▶ **Task brief**
Please determine the number of lines in the material below that contain the word "статичний", and state it alone.

▶ **Data excerpts**
┌────────
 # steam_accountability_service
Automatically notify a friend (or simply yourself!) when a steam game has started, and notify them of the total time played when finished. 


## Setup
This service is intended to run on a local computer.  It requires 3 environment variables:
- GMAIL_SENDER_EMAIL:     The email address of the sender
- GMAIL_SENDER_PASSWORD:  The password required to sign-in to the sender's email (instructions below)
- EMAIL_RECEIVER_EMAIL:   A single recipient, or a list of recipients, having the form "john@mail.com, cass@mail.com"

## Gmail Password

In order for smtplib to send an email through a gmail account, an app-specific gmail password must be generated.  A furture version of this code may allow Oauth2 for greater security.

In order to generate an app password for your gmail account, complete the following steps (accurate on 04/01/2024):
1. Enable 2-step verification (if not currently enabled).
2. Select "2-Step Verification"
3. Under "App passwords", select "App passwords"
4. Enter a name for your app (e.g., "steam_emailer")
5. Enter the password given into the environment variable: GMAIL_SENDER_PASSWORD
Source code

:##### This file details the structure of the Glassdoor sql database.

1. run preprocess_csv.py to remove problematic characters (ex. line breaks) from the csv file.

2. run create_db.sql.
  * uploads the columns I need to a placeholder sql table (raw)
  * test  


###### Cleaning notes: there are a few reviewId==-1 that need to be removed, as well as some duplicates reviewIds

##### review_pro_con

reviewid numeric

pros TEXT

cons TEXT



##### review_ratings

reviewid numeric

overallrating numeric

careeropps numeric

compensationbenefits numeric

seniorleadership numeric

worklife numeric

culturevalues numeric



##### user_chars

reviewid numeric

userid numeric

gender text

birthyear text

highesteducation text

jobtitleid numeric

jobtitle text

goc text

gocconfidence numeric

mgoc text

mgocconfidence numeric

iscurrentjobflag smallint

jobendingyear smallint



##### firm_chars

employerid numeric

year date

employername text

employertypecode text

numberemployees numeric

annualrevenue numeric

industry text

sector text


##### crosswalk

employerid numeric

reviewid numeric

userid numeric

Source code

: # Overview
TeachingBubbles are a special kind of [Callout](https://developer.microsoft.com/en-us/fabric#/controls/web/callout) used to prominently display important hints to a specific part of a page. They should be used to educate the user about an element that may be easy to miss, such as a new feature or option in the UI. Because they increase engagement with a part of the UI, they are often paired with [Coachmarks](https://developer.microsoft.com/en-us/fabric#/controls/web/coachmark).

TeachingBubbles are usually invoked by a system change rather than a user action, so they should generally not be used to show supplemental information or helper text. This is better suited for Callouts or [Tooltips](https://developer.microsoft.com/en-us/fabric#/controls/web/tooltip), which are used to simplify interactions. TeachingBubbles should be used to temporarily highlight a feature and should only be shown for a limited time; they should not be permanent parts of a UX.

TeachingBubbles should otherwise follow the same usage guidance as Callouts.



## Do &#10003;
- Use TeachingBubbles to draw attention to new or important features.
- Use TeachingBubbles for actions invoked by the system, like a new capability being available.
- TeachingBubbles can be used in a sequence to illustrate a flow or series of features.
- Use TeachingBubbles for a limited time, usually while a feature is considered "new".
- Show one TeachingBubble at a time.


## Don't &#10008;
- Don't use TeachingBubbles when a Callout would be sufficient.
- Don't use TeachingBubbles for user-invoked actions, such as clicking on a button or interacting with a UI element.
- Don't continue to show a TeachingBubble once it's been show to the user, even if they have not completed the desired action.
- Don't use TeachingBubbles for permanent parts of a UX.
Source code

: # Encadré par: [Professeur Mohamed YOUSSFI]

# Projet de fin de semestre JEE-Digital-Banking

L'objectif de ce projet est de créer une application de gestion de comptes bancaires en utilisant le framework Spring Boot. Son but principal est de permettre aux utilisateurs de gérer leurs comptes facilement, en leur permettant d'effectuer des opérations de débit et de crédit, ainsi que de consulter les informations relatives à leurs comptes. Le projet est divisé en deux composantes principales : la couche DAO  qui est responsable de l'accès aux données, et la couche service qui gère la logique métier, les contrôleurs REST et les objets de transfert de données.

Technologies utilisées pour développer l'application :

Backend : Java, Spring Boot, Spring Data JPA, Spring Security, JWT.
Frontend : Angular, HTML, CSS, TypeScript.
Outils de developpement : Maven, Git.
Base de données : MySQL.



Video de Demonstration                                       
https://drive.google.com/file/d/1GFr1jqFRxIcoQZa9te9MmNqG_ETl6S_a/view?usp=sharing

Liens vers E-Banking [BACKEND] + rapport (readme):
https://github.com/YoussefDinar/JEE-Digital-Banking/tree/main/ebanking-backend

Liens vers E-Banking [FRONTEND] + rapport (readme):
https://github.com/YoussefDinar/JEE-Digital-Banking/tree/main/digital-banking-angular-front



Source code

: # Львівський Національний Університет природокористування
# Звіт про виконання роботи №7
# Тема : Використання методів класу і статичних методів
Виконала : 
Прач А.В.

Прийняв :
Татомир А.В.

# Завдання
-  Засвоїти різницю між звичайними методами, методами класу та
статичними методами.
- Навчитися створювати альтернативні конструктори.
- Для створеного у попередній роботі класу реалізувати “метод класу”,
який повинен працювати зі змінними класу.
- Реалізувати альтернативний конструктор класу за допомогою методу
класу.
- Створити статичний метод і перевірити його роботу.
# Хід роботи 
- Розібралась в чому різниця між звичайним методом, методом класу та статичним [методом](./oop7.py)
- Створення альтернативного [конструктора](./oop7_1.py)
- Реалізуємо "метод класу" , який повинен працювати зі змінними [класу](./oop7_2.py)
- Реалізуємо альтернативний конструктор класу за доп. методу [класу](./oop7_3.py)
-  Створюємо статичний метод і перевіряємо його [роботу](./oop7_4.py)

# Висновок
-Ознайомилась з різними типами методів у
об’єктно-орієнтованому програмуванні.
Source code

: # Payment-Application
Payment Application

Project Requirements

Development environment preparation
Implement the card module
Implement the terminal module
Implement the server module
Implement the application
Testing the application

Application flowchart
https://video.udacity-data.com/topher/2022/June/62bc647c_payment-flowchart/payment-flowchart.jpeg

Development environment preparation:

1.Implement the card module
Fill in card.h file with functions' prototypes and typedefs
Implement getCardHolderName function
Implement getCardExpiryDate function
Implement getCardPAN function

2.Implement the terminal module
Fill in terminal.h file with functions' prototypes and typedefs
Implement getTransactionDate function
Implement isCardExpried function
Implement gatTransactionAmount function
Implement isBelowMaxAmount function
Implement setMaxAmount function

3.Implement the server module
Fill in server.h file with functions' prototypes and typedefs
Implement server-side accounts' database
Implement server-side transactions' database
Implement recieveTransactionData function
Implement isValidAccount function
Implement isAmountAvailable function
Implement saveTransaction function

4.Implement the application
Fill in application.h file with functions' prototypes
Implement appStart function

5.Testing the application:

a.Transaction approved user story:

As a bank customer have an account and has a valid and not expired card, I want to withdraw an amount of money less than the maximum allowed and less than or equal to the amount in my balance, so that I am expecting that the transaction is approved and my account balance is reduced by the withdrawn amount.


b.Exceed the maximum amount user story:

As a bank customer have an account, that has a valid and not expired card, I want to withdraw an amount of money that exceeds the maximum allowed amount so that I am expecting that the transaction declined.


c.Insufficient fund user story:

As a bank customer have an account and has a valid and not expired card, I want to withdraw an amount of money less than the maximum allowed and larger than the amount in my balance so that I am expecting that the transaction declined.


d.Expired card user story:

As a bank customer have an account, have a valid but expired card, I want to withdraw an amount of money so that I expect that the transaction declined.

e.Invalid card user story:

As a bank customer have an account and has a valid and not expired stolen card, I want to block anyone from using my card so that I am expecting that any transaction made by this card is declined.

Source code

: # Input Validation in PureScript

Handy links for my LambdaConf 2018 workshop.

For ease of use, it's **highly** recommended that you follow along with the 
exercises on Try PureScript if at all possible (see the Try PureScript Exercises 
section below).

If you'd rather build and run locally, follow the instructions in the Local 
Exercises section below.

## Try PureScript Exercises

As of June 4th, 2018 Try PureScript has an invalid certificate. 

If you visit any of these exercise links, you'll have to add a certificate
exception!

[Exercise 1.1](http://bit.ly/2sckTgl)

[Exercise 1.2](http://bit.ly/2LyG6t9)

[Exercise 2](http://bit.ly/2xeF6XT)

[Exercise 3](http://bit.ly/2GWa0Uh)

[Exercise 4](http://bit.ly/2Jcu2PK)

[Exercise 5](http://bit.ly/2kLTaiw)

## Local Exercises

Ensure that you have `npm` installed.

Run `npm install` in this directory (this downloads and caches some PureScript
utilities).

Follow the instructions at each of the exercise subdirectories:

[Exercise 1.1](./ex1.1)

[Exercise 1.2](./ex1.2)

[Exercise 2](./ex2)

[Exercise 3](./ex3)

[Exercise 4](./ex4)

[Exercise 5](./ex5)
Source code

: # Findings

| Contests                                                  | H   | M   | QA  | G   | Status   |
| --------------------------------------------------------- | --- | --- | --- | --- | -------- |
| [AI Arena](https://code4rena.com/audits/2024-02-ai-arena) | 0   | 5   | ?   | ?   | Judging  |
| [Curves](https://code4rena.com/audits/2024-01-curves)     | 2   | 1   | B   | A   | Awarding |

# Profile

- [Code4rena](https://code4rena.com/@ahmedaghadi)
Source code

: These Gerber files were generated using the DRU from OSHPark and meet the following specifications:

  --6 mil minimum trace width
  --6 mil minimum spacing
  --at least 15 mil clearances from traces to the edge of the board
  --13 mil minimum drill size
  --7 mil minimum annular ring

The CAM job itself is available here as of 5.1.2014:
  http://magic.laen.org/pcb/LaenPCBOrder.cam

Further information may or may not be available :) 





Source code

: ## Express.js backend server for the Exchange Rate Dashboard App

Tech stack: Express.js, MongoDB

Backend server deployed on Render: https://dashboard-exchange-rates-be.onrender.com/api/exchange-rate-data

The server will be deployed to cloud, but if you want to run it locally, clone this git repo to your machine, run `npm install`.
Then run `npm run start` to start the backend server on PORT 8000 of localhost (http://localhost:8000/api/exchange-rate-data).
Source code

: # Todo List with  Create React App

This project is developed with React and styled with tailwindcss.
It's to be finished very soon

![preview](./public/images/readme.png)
└────────
▶ **Task output**
2